The task: Having found the line that contains "避免 I/O，包括文件系统、网络和系统调用。", please retype only it and every line after it up to the end of the entries, exactly as written.

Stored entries
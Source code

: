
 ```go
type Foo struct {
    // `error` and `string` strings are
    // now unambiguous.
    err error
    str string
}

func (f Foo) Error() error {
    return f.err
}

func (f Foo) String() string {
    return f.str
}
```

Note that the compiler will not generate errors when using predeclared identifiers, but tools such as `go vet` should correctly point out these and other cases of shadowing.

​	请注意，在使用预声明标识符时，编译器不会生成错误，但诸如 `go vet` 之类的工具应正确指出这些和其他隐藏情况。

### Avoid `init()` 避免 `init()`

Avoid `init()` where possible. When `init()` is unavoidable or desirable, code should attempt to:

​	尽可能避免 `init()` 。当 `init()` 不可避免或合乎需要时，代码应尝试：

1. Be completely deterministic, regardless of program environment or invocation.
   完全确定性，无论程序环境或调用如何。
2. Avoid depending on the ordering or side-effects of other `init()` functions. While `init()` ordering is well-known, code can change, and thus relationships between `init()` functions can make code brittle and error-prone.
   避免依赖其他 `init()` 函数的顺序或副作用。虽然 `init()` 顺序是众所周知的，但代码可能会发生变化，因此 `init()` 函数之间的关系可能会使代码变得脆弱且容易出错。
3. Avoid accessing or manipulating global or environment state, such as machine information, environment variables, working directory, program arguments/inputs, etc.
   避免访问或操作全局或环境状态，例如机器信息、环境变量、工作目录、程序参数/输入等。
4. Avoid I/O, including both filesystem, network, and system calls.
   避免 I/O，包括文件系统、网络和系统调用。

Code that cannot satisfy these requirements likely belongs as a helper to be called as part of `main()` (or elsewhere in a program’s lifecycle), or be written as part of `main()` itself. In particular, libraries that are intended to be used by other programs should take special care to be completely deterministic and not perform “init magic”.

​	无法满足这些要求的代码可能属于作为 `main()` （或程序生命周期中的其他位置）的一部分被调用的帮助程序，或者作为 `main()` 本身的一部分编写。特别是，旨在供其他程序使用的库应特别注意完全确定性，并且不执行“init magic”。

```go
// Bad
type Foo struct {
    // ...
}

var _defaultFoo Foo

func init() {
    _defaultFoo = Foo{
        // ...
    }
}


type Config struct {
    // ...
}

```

Response to this exercise:
   避免 I/O，包括文件系统、网络和系统调用。

Code that cannot satisfy these requirements likely belongs as a helper to be called as part of `main()` (or elsewhere in a program’s lifecycle), or be written as part of `main()` itself. In particular, libraries that are intended to be used by other programs should take special care to be completely deterministic and not perform “init magic”.

​	无法满足这些要求的代码可能属于作为 `main()` （或程序生命周期中的其他位置）的一部分被调用的帮助程序，或者作为 `main()` 本身的一部分编写。特别是，旨在供其他程序使用的库应特别注意完全确定性，并且不执行“init magic”。

```go
// Bad
type Foo struct {
    // ...
}

var _defaultFoo Foo

func init() {
    _defaultFoo = Foo{
        // ...
    }
}


type Config struct {
    // ...
}

```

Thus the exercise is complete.